Segment Start: SOURCE INFORMATION
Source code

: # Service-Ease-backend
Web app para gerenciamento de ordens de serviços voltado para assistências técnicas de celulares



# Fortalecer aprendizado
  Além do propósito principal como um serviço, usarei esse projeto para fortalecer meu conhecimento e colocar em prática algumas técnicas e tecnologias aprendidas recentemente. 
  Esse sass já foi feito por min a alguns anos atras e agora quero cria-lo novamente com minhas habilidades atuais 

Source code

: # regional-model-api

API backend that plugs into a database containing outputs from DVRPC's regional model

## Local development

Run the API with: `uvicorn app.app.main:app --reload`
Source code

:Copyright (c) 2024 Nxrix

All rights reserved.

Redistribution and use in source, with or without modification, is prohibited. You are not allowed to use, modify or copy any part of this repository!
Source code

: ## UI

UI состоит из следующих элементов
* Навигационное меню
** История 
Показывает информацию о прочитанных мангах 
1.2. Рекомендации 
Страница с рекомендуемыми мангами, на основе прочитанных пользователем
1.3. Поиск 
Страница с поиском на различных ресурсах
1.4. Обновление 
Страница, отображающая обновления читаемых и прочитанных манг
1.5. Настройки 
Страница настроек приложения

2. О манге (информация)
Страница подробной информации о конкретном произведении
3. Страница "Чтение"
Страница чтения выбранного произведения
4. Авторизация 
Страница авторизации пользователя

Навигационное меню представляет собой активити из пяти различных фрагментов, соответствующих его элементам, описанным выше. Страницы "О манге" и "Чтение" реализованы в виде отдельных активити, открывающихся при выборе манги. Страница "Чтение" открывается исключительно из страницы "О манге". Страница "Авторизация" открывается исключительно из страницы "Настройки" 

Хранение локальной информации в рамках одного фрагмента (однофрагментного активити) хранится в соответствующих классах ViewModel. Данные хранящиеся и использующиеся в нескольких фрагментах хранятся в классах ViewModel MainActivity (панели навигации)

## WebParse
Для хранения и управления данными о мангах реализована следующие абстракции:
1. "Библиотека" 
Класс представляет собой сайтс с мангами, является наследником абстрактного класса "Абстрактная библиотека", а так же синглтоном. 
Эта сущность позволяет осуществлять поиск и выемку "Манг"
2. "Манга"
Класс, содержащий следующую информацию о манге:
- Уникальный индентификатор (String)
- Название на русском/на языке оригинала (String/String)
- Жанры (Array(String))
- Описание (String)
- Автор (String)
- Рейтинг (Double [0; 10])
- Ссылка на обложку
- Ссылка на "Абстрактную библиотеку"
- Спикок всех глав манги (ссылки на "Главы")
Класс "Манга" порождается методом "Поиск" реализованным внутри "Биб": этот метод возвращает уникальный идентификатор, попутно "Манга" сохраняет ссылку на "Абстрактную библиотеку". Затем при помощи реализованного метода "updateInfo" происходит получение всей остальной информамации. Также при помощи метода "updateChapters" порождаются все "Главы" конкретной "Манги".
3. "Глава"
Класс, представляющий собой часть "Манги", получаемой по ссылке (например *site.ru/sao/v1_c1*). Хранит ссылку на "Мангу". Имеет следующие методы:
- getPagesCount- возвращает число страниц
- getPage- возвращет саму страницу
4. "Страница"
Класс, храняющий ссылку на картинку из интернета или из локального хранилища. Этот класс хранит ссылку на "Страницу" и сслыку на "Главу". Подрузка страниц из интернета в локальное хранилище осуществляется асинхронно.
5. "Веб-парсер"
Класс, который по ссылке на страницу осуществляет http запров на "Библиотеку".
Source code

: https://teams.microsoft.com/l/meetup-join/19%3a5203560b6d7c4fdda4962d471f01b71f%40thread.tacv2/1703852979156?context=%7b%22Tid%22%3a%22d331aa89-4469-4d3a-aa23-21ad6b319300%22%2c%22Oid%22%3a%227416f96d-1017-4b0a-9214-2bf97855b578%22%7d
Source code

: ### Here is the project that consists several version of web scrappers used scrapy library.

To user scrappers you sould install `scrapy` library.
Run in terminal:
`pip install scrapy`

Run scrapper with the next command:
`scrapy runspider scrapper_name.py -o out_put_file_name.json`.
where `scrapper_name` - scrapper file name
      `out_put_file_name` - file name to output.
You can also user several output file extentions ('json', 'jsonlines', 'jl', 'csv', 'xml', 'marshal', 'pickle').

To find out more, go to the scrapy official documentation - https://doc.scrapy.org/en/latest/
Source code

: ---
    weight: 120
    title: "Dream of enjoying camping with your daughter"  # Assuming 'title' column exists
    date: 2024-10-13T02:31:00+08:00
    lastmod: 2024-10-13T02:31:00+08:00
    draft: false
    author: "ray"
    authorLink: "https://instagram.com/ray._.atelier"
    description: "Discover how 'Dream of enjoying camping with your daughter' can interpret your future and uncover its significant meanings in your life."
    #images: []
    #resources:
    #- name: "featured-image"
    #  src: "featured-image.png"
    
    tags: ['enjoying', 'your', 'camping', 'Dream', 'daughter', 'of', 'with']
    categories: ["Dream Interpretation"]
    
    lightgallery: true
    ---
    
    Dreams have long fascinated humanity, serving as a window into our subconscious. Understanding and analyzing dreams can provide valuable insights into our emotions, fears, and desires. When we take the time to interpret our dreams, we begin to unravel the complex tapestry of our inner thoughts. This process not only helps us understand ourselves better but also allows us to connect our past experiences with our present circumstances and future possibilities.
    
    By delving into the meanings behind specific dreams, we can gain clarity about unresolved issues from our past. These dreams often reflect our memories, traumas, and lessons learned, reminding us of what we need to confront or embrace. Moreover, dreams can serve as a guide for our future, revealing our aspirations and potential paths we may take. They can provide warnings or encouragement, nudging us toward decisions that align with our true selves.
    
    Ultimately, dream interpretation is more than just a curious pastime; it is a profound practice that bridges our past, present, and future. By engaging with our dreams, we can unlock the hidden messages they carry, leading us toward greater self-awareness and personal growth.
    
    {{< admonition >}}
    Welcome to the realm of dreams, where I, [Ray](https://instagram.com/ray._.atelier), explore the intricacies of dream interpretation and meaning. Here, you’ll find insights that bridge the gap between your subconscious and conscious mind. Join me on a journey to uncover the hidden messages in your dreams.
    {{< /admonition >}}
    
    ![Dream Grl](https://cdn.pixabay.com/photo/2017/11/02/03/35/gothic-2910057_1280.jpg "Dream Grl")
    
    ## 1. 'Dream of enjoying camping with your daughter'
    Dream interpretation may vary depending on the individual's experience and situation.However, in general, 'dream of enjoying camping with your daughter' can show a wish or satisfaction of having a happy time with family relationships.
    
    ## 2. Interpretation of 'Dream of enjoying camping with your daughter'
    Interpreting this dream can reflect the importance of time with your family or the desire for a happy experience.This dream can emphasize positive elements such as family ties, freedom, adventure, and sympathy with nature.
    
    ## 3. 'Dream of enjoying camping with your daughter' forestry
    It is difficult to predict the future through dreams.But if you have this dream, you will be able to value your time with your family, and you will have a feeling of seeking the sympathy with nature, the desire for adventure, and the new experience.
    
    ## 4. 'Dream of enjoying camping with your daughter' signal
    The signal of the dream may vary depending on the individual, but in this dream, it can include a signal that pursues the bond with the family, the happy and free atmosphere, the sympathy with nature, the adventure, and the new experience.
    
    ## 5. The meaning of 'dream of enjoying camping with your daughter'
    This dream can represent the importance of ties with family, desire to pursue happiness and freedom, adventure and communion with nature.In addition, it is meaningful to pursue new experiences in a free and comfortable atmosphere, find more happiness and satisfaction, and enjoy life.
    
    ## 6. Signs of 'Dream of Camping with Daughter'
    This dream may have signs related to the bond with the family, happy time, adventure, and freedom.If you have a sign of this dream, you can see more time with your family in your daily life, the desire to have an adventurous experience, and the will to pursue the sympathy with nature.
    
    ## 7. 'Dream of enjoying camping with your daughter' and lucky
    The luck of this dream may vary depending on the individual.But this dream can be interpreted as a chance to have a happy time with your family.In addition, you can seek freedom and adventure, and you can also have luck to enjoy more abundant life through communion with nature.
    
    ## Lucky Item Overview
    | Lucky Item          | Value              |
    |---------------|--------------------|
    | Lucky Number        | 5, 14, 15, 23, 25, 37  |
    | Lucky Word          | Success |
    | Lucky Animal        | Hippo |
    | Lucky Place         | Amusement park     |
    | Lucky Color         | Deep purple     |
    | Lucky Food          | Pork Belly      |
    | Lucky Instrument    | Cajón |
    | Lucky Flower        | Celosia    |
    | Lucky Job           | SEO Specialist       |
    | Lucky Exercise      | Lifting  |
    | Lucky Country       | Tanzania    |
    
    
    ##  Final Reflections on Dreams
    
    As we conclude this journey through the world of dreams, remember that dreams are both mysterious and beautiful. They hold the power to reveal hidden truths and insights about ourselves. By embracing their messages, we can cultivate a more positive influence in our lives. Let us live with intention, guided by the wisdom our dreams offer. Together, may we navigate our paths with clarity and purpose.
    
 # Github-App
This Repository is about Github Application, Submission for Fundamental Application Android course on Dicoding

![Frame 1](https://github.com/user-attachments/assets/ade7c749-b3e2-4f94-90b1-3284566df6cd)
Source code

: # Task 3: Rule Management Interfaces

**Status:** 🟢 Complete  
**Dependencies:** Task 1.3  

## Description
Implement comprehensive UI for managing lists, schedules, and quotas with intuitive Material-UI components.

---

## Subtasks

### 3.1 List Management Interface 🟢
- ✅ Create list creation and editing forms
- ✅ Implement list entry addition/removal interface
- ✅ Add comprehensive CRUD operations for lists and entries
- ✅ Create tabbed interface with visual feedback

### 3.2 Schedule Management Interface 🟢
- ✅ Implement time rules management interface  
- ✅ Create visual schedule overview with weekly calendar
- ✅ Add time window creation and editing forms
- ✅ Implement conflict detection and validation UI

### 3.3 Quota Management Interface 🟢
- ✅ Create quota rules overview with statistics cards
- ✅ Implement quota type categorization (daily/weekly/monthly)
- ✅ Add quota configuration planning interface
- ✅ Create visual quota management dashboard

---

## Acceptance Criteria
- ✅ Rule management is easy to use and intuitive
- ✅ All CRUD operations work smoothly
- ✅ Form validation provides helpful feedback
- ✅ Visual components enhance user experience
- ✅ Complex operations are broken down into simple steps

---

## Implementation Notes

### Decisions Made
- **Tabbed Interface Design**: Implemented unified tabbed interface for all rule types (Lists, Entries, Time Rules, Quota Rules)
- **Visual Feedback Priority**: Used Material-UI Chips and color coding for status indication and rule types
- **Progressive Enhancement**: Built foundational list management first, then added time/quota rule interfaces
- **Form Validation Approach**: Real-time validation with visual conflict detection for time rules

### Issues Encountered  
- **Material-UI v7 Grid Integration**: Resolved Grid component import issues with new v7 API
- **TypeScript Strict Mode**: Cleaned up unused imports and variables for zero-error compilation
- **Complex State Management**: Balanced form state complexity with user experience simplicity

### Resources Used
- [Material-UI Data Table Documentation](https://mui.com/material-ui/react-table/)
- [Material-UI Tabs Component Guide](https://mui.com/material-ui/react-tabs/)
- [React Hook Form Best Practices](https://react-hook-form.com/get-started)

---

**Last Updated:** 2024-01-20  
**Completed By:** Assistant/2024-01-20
Segment End: SOURCE INFORMATION
*WHAT YOU SHOULD DO:*
Once the line with "date: 2024-10-13T02:31:00+08:00" is found in the records above, print exactly that line and every line after it through the line with "Dreams have long".

*PROBLEM SOLUTION:*
    date: 2024-10-13T02:31:00+08:00
    lastmod: 2024-10-13T02:31:00+08:00
    draft: false
    author: "ray"
    authorLink: "https://instagram.com/ray._.atelier"
    description: "Discover how 'Dream of enjoying camping with your daughter' can interpret your future and uncover its significant meanings in your life."
    #images: []
    #resources:
    #- name: "featured-image"
    #  src: "featured-image.png"
    
    tags: ['enjoying', 'your', 'camping', 'Dream', 'daughter', 'of', 'with']
    categories: ["Dream Interpretation"]
    
    lightgallery: true
    ---
    
    Dreams have long fascinated humanity, serving as a window into our subconscious. Understanding and analyzing dreams can provide valuable insights into our emotions, fears, and desires. When we take the time to interpret our dreams, we begin to unravel the complex tapestry of our inner thoughts. This process not only helps us understand ourselves better but also allows us to connect our past experiences with our present circumstances and future possibilities.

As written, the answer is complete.